── RECORDS PROVIDED

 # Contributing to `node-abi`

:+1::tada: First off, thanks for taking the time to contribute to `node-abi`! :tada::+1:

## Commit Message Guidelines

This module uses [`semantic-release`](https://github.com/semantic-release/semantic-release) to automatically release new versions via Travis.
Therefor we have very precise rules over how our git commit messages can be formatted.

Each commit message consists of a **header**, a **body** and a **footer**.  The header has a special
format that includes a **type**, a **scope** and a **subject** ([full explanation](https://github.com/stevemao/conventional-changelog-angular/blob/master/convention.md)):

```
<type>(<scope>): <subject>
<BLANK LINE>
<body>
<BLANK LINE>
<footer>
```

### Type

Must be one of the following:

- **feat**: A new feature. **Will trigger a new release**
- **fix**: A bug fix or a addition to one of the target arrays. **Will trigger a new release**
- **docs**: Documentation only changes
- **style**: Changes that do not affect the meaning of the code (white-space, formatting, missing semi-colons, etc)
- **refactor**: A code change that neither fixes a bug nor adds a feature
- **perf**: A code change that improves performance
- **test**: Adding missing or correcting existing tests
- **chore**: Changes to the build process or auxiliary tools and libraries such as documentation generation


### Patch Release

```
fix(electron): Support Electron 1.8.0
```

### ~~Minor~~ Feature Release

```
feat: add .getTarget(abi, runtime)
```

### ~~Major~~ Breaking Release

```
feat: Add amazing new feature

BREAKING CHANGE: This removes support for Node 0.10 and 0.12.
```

────

_WHAT YOU HAVE TO DO_: Reproduce exactly the stretch of lines that starts at the one containing "- **chore**: Changes" and ends with the final line of the data, including both ends and nothing more.

_TASK SOLUTION_:
- **chore**: Changes to the build process or auxiliary tools and libraries such as documentation generation


### Patch Release

```
fix(electron): Support Electron 1.8.0
```

### ~~Minor~~ Feature Release

```
feat: add .getTarget(abi, runtime)
```

### ~~Major~~ Breaking Release

```
feat: Add amazing new feature

BREAKING CHANGE: This removes support for Node 0.10 and 0.12.
```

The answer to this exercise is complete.